Revolution was then, as it is now, as it will always be, the most "pleasant exercise of hope and joy", the opportunity to change the times "in which the meagre, stale, forbidding ways of custom, law and statute" prevail, when the "budding rose" overcomes "the rose full blown", when the "inert" are "roused" and "lively natures rapt away", and the prospect beckons, almost to delirium – on second thoughts, drop the "almost" – of some new world, "not in Utopia" but here, right here, "the place where in the end /We find our happiness, or not at all".

Here, right here – and no fobbing us off with promises of what the after-life will bring. To the degree that revolutions seek changes in this life or not at all – not at all: the rejection of the hereafter could not be more complete – are they of the essence anti-religious. Which is why the smart clerics sit this part out and make their move a little later.

Let's not get too carried away by the secular nature of the revolutionary zeal engulfing the Middle East right now: the Godly are always there in the wings, waiting for the hour in which they can claim the victory as theirs and restore tyranny, only in their image. Maybe it won't happen this time – I doubt it, listening to protesters saying they don't mind what comes next, so long as the process is democratic, as though a democratically elected theocracy is somehow better than any other kind – but there's a chance. And until then, while everything is still to play for, the rapture is irresistible.

So why am I resisting it? What's wrong with me? Why aren't I stirred to "happiness unthought of"? Do I lack the fervid gene?

My precautionary scepticism has nothing to do with the whereabouts of this latest outbreak of revolutionary optimism. Egyptians and Libyans have as much right to breathe free air as Czechs and East Germans had in those heady days when we last thought it was bliss to be alive.

I was in Berlin myself when the wall came down, and listened with excitement through the night to the sound of chisels, like a million woodpeckers, finishing the job. It might not have been the beginning of the brand new world we all hoped for – it never is – but by and large things are better for the citizens of those countries than they were before. So why not for the people of the Middle East?

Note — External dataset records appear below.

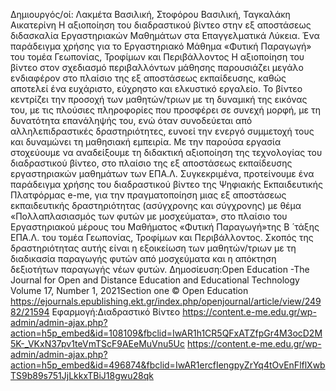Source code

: Δημιουργός/οί: Λακμέτα Βασιλική, Στοφόρου Βασιλική, Ταγκαλάκη Αικατερίνη
Η αξιοποίηση του διαδραστικού βίντεο στην εξ αποστάσεως διδασκαλία Εργαστηριακών Μαθημάτων στα Επαγγελματικά Λύκεια. Ένα παράδειγμα χρήσης για το Εργαστηριακό Μάθημα «Φυτική Παραγωγή» του τομέα Γεωπονίας, Τροφίμων και Περιβάλλοντος
Η  αξιοποίηση  του  βίντεο  στον  σχεδιασμό  περιβαλλόντων  μάθησης  παρουσιάζει μεγάλο ενδιαφέρον στο πλαίσιο της εξ αποστάσεως εκπαίδευσης, καθώς αποτελεί ένα ευχάριστο, εύχρηστο και ελκυστικό εργαλείο. Το βίντεο κεντρίζει την προσοχή των μαθητών/τριων με τη δυναμική της εικόνας του, με τις πλούσιες πληροφορίες που προσφέρει  σε  συνεχή  μορφή,  με  τη  δυνατότητα  επανάληψής  του,  ενώ  όταν συνοδεύεται από αλληλεπιδραστικές δραστηριότητες, ευνοεί την ενεργό συμμετοχή τους και δυναμώνει τη μαθησιακή εμπειρία. Με την παρούσα εργασία στοχεύουμε να αναδείξουμε τη διδακτική αξιοποίηση της τεχνολογίας του διαδραστικού βίντεο, στο πλαίσιο  της  εξ  αποστάσεως  εκπαίδευσης  εργαστηριακών  μαθημάτων  των  ΕΠΑ.Λ. Συγκεκριμένα,  προτείνουμε  ένα  παράδειγμα  χρήσης  του  διαδραστικού  βίντεο  της Ψηφιακής  Εκπαιδευτικής  Πλατφόρμας  e-me,  για  την  πραγματοποίηση  μιας  εξ αποστάσεως  εκπαιδευτικής  δραστηριότητας  (ασύγχρονης  και  σύγχρονης)  με  θέμα «Πολλαπλασιασμός  των  φυτών  με  μοσχεύματα»,  στο  πλαίσιο  του  Εργαστηριακού μέρους  του  Μαθήματος  «Φυτική  Παραγωγή»της  Β ́  τάξης  ΕΠΑ.Λ.  του  τομέα Γεωπονίας, Τροφίμων και Περιβάλλοντος. Σκοπός της δραστηριότητας αυτής είναι η εξοικείωση των μαθητών/τριων με τη διαδικασία παραγωγής φυτών από μοσχεύματα και η απόκτηση δεξιοτήτων παραγωγής νέων φυτών.
Δημοσίευση:Open Education -The Journal for Open and Distance Education and Educational Technology Volume 17, Number 1, 2021Section one © Open Education
https://ejournals.epublishing.ekt.gr/index.php/openjournal/article/view/24982/21594
Εφαρμογή:Διαδραστικό Βίντεο
https://content.e-me.edu.gr/wp-admin/admin-ajax.php?action=h5p_embed&id=108109&fbclid=IwAR1h1CR5QFxATZfpGr4M3ocD2M5K-_VKxN37pv1teVmTScF9AEeMuVnu5Uc
https://content.e-me.edu.gr/wp-admin/admin-ajax.php?action=h5p_embed&id=496874&fbclid=IwAR1ercfIengpyZrYq4tOvEnFlflXwbTS9b89s751JjLkkxTBiJ18gwu28qk
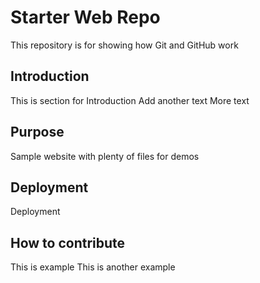 # Starter Web Repo

This repository is for showing how Git and GitHub work

## Introduction

This is section for Introduction
Add another text
More text

## Purpose

Sample website with plenty of files for demos

## Deployment
Deployment

## How to contribute

This is example
This is another example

Why not indeed. All power to the revolution. But talk of the "people" always chills me to the bone. Who are the people? How are the people who seek change to be distinguished from the people who don't? Is there anything in their essential humanity that makes it allowable to call the oppressed "people", but their oppressors not?

If the history of revolutions teaches us anything it is that the people are volatile and forgetful and can turn from oppressed to oppressor in the blink of an eye. So at what point in the transition from beaten to beater is their peopleness considered forfeit? Are the people the people only so long as they are under the thumb of people not considered people? In which case, if it is for the fact of their being "the people" that we support them, should we not leave them where they are?

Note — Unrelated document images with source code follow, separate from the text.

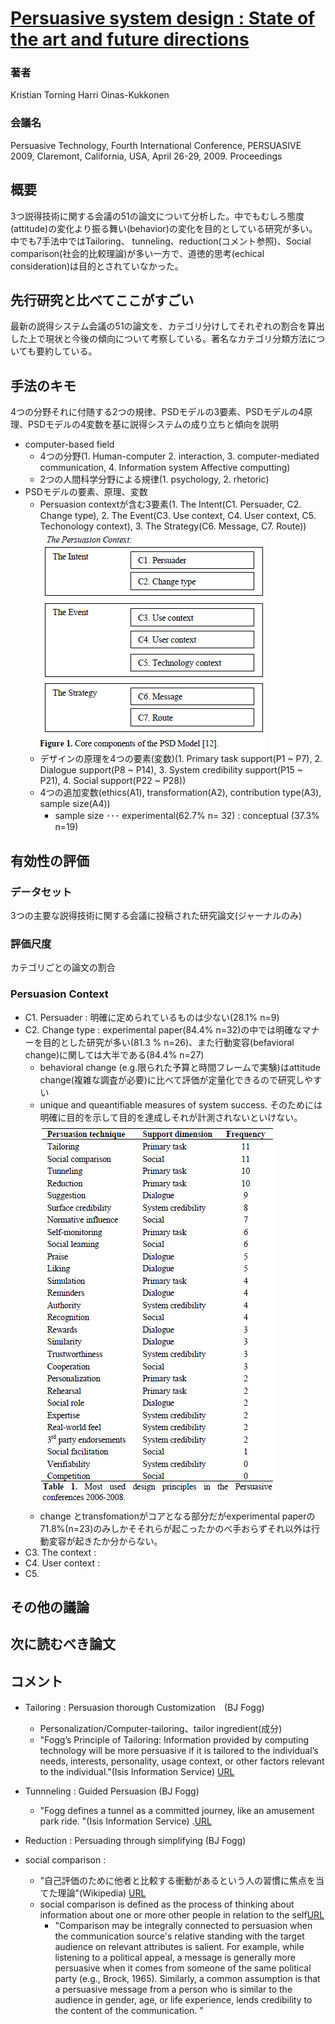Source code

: # [Persuasive system design : State of the art and future directions](https://www.researchgate.net/publication/220962630_Persuasive_system_design_State_of_the_art_and_future_directions)
### 著者
Kristian Torning      Harri Oinas-Kukkonen
### 会議名
Persuasive Technology, Fourth International Conference, PERSUASIVE 2009, Claremont, California, USA, April 26-29, 2009. Proceedings

## 概要
3つ説得技術に関する会議の51の論文について分析した。中でもむしろ態度(attitude)の変化より振る舞い(behavior)の変化を目的としている研究が多い。中でも7手法中ではTailoring、 tunneling、reduction(コメント参照)、Social comparison(社会的比較理論)が多い一方で、道徳的思考(echical consideration)は目的とされていなかった。

## 先行研究と比べてここがすごい
最新の説得システム会議の51の論文を、カテゴリ分けしてそれぞれの割合を算出した上で現状と今後の傾向について考察している。著名なカテゴリ分類方法についても要約している。

## 手法のキモ
4つの分野それに付随する2つの規律、PSDモデルの3要素、PSDモデルの4原理、PSDモデルの4変数を基に説得システムの成り立ちと傾向を説明
* computer-based field
   * 4つの分野(1. Human-computer 2. interaction, 3. computer-mediated communication, 4. Information system Affective computting)
   * 2つの人間科学分野による規律(1. psychology, 2. rhetoric)
* PSDモデルの要素、原理、変数
   * Persuasion contextが含む3要素(1. The Intent(C1. Persuader, C2. Change type), 2. The Event(C3. Use context, C4. User context, C5. Techonology context), 3. The Strategy(C6. Message, C7. Route))
![contexts](https://github.com/AsaiSara/Scholar/blob/master/picture/Persuasive_system_design_contexts.png)
   * デザインの原理を4つの要素(変数)(1. Primary task support(P1 ~ P7), 2. Dialogue support(P8 ~ P14), 3. System credibility support(P15 ~ P21), 4. Social support(P22 ~ P28))
   * 4つの追加変数(ethics(A1), transformation(A2), contribution type(A3), sample size(A4))
      * sample size ･･･ experimental(62.7% n= 32) : conceptual (37.3% n=19)

## 有効性の評価
### データセット
3つの主要な説得技術に関する会議に投稿された研究論文(ジャーナルのみ)
### 評価尺度
カテゴリごとの論文の割合

### Persuasion Context
* C1. Persuader : 明確に定められているものは少ない(28.1% n=9)
* C2. Change type : experimental paper(84.4% n=32)の中では明確なマナーを目的とした研究が多い(81.3 % n=26)、また行動変容(befavioral change)に関しては大半である(84.4% n=27)
   * behavioral change (e.g.限られた予算と時間フレームで実験)はattitude change(複雑な調査が必要)に比べて評価が定量化できるので研究しやすい
   * unique and queantifiable measures of system success. そのためには明確に目的を示して目的を達成しそれが計測されないといけない。
![principles](https://github.com/AsaiSara/Scholar/blob/master/picture/Persuasive_system_design_principles.png)
   * change とtransfomationがコアとなる部分だがexperimental paperの71.8%(n=23)のみしかそそれらが起こったかのべ手おらずそれ以外は行動変容が起きたか分からない。
* C3. The context : 
* C4. User context : 
* C5. 
  


## その他の議論

## 次に読むべき論文

## コメント
* Tailoring : Persuasion thorough Customization　(BJ Fogg)
    * Personalization/Computer-tailoring、tailor ingredient(成分)　
    * "Fogg’s Principle of Tailoring:  Information provided by computing technology will be more persuasive if it is tailored to the individual’s needs, interests, personality, usage context, or other factors relevant to the individual."(Isis Information Service) [URL](http://www.isisinform.com/category/arrangement-as-persuasion/tailoring/)

* Tunnneling : Guided Persuasion (BJ Fogg)
    * "Fogg defines a tunnel as a committed journey, like an amusement park ride. "(Isis Information Service) .[URL](http://www.isisinform.com/category/arrangement-as-persuasion/tunneling/)
    
* Reduction : Persuading through simplifying (BJ Fogg)

* social comparison : 
  * "自己評価のために他者と比較する衝動があるという人の習慣に焦点を当てた理論"(Wikipedia) [URL](https://ja.wikipedia.org/wiki/%E7%A4%BE%E4%BC%9A%E7%9A%84%E6%AF%94%E8%BC%83%E7%90%86%E8%AB%96)
  * social comparison is defined as the process of thinking about information about one or more other people in relation to the self[URL](https://pdfs.semanticscholar.org/7384/4700dbaf6f15cfb364882d28f8724cb8a7c5.pdf) 
    * "Comparison may be integrally connected to persuasion when the communication source's relative standing with the target audience on relevant attributes is salient. For example, while listening to a political appeal, a message is generally more persuasive when it comes from someone of the same political party (e.g., Brock, 1965). Similarly, a common assumption is that a persuasive message from a person who is similar to the audience in gender, age, or life experience, lends credibility to the content of the communication. "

The best argument for revolution is that it's a whirligig that ensures that every man, however briefly, gets his turn. As in carnival, where for a day the king cedes power to the beggar, the fools become the wise and the boy becomes the man. It doesn't remove tyranny, it just gives everyone a go at it.

No wonder it appeals to the young. To be young is very heaven. But how it feels to you when you are young might not be how it feels to someone else. If talk of the "people" chills me, talk of the "young" chills me still more. It contributes importantly, of course, to the idea of change that the "budding rose" should supplant "the rose full blown". It suggests a seasonal imperative. A new wind of freedom blows through the musty offices of state. Move over old man, you've had your go.

Much has been made over the last weeks of the youthful passion of the demonstrators, tweeting for liberty. Here, two of the most terrible illusions of our time are yoked together. To the fallacy that the opinions of the young are worth attending to because they are not the opinions of the old is joined the fallacy that the the internet, because it is ungovernable, is bound to be a positive instrument for good.

Of all optimisms, microchip optimism is the most irrational and the least informed. The idea that we should welcome the coming of the digital millennium as we welcomed that spur to the Reformation, the Gutenberg printing press, is given short shrift in a recent New Yorker article by Adam Gopnik.

"If the printing press did propel the Reformation," he reminds us, "one of the biggest ideas it propelled was Luther's newly invented absolutist anti-Semitism. And what followed the Reformation wasn't the Enlightenment, a new era of openness and freely disseminated knowledge. What followed the Reformation was, actually, the Counter-Reformation, which used the same means – ie, printed books – to spread ideas about what jerks the reformers were, and unleashed a hundred years of religious warfare."

If we don't fear the same possible consequence of Facebook we are fools. No tool in the hands of people – the people or just people – was ever yet only benign.

As for anything else in the hands of the young, attend to the words of the Romanian writer E M Cioran, remembering his own youthful impetuosity. "Evil is the doing of young people.

They are the ones who advocate doctrines of intolerance and put them into practice; they're the ones who who have need of blood, shouting, turbulence, and barbarism."

Change needs such energies. But just as we don't want old men calling the shots, neither do we want the young, with their brittle certainties and their thumbs twitching on the keyboards of their million mobile phones, exchanging all they don't understand at speeds too terrible to contemplate.